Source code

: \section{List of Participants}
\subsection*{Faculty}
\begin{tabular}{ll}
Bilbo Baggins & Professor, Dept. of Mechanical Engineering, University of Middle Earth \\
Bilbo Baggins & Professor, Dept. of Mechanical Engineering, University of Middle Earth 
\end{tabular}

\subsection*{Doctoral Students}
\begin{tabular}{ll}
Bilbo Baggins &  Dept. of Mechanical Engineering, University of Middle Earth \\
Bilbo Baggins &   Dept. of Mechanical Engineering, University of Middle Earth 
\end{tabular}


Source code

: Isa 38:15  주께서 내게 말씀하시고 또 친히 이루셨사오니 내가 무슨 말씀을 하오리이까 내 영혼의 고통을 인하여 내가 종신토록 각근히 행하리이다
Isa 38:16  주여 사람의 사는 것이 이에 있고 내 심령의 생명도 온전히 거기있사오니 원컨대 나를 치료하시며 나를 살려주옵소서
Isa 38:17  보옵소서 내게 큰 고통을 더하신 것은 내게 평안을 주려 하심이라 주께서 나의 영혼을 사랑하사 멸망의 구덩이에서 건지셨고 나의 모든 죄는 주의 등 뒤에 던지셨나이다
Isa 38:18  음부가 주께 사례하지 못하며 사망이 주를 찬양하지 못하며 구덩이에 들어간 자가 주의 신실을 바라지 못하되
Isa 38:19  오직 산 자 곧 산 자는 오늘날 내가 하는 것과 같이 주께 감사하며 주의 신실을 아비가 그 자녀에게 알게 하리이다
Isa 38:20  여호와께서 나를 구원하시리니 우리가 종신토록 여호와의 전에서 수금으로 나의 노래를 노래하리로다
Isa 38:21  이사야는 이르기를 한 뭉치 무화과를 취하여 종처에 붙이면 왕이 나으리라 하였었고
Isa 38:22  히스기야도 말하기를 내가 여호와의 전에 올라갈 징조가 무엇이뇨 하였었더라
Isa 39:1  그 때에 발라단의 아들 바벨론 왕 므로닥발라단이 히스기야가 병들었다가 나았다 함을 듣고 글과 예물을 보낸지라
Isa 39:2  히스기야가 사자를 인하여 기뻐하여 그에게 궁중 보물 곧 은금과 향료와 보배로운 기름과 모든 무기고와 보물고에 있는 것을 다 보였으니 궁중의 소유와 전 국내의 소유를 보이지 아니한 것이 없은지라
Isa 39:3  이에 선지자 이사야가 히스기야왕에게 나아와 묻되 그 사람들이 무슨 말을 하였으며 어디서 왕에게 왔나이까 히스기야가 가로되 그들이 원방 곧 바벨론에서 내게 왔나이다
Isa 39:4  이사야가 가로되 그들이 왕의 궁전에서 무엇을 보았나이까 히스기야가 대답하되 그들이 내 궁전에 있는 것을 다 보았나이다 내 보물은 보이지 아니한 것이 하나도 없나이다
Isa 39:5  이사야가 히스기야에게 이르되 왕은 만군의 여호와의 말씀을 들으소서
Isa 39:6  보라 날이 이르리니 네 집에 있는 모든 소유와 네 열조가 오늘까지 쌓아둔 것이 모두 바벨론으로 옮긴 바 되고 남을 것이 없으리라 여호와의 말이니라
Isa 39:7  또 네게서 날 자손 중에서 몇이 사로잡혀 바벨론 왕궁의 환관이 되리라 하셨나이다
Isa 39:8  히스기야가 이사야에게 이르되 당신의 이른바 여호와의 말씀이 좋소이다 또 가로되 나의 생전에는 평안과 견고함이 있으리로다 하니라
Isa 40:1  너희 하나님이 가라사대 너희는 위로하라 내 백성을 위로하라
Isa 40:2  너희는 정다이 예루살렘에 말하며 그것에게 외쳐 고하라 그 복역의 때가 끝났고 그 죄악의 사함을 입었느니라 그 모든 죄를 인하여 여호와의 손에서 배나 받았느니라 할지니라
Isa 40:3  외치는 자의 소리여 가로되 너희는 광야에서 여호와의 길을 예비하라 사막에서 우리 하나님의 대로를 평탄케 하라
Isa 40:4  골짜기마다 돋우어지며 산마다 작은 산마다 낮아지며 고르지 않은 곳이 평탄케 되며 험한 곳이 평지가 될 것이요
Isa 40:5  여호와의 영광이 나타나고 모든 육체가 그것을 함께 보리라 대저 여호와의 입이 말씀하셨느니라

----

TASK ITEM
For this exercise, gather every line of the data that contains the word "종신토록".

SOLUTION FOR THIS EXERCISE
: Isa 38:15  주께서 내게 말씀하시고 또 친히 이루셨사오니 내가 무슨 말씀을 하오리이까 내 영혼의 고통을 인하여 내가 종신토록 각근히 행하리이다
Isa 38:20  여호와께서 나를 구원하시리니 우리가 종신토록 여호와의 전에서 수금으로 나의 노래를 노래하리로다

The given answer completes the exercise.